Article
Aleksandar DAKIC 1 / Fabrice CHEREL 2
1- Postgraduate Européen en Parodontologie et Dentisterie Implantaire - EFP, Université Paris-Diderot
AHU en Parondotologie
Ancien interne
Université Paris Diderot, Hôpital Rothschild (AP-HP)
Exercice libéral limité à la parondotologie et à l'implantologie2- DU Approfondi de parondotologie et d'implantologie clinique, Université Paris-Diderot
AHU en parodontologie
Hôpital Rothschild (AP-HP)
Exercice libéral limité à la parondotologie et à l'implantologieCorrespondance
Aleksandar DAKIC
docteur.dakic@gmail.com
Résumé
Les chirurgies d'élévation de la membrane sinusienne par voie latérale ou crestale rendent possible la réhabilitation prothétique supra-implantaire lorsque la hauteur osseuse résiduelle est insuffisante. Ces techniques sont prévisibles : les taux de survie des implants qui y sont associés sont supérieurs à 90 %. De ce fait, le taux de survie des implants placés à l'aide d'une chirurgie d'augmentation sous-sinusienne est similaire à celui des implants placés de façon conventionnelle dans l'os natif. Le choix de la technique chirurgicale dépend de la hauteur osseuse résiduelle mais aussi d'autres critères comme l'anatomie sinusienne, le nombre d'implants à placer ou encore l'expérience du praticien. Un des objectifs majeurs de tout acte chirurgical reste la prévention et la limitation de la morbidité. Une analyse pré-chirurgicale standardisée associée à une réflexion sur l'indication est essentielle à la prise de décision. Le but de cet article est d'illustrer par un cas clinique les mécanismes décisionnels s'appuyant sur les données de la littérature.

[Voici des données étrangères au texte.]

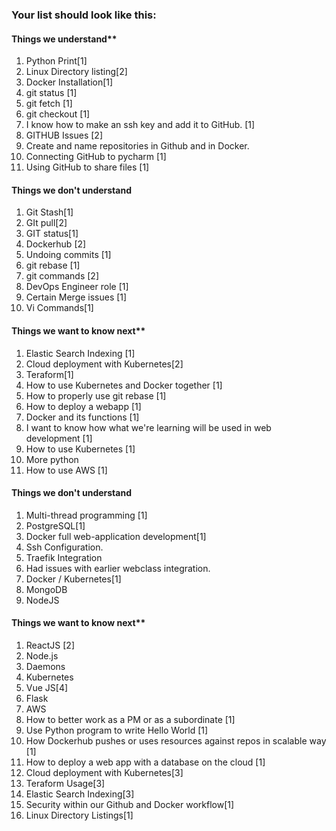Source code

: 
### Your list should look like this:
#### Things we understand**

1.  Python Print[1]
2.  Linux Directory listing[2] 
3.  Docker Installation[1]
4.  git status [1]
5.  git fetch [1]
6.  git checkout [1]
7.  I know how to make an ssh key and add it to GitHub. [1]
8.  GITHUB Issues [2]
9.  Create and name repositories in Github and in Docker.
10. Connecting GitHub to pycharm [1]
11. Using GitHub to share files [1] 

#### Things we don't understand
1. Git Stash[1]
2. GIt pull[2]
3. GIT status[1]
4. Dockerhub [2]
5. Undoing commits [1]
6. git rebase [1]
7. git commands [2]
8. DevOps Engineer role [1]
9. Certain Merge issues [1]
10. Vi Commands[1]

#### Things we want to know next**
1.  Elastic Search Indexing [1]
2.  Cloud deployment with Kubernetes[2]
3.  Teraform[1]
4.  How to use Kubernetes and Docker together [1]
5.  How to properly use git rebase [1]
6.  How to deploy a webapp [1]
7.  Docker and its functions [1]
8.  I want to know how what we're learning will be used in web development [1]
9.  How to use Kubernetes [1]
10. More python
11. How to use AWS [1]




#### Things we don't understand
1. Multi-thread programming [1]
2. PostgreSQL[1]
3. Docker full web-application development[1]
4. Ssh Configuration.
5. Traefik Integration
6. Had issues with earlier webclass integration.
7. Docker / Kubernetes[1]
8. MongoDB
9. NodeJS

#### Things we want to know next**

1.  ReactJS [2]
2.  Node.js
3.  Daemons
4.  Kubernetes
5.  Vue JS[4]
6.  Flask
7.  AWS
1.  How to better work as a PM or as a subordinate [1]
2.  Use Python program to write Hello World [1]
3.  How Dockerhub pushes or uses resources against repos in scalable way [1] 
4.  How to deploy a web app with a database on the cloud [1]
5.  Cloud deployment with Kubernetes[3]
6.  Teraform Usage[3]
7.  Elastic Search Indexing[3]
8. Security within our Github and Docker workflow[1]
9. Linux Directory Listings[1]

Sinus floor elevation techniques including the lateral and the crestal approaches allows safe and durable prosthetic implant positioning, when the residual bone height is insufficient. Both techniques are predictable: the success rates of implants associated with these interventions are greater than 90%. Therefore, the implant survival rate placed using sinus floor elevation is similar to those conventionally placed in native bone. The choice of surgical technique depends on the residual bone height but also others criterias such as sinus anatomy, the number of implants or the experience of the practitioner. One of the major goal of any surgery is prevention and disease control. A pre-surgical analysis associated with an in-depth reasoning is essential to make a decision. The aim of this case report is to give insight on the decision making process based on the evidence of the literature.
Les chirurgies d'élévation de la membrane sinusienne par voie latérale ou crestale permettent la réhabilitation prothétique supra-implantaire lorsque la hauteur osseuse résiduelle est insuffisante. Le succès de ces procédures est généralement mesuré par des critères d'évaluation secondaires comme les taux de survie des implants ou le pourcentage d'os vital néo-formé plutôt que par le succès de la procédure chirurgicale elle-même. Dans cet article, nous nous intéresserons particulièrement à l'indication de ces deux types de chirurgies après avoir réalisé une revue de littérature. Cette thématique sera illustrée par le cas d'un patient atteint d'une parodontite chronique sévère généralisée dont les secteurs postérieurs maxillaires ont été réhabilités.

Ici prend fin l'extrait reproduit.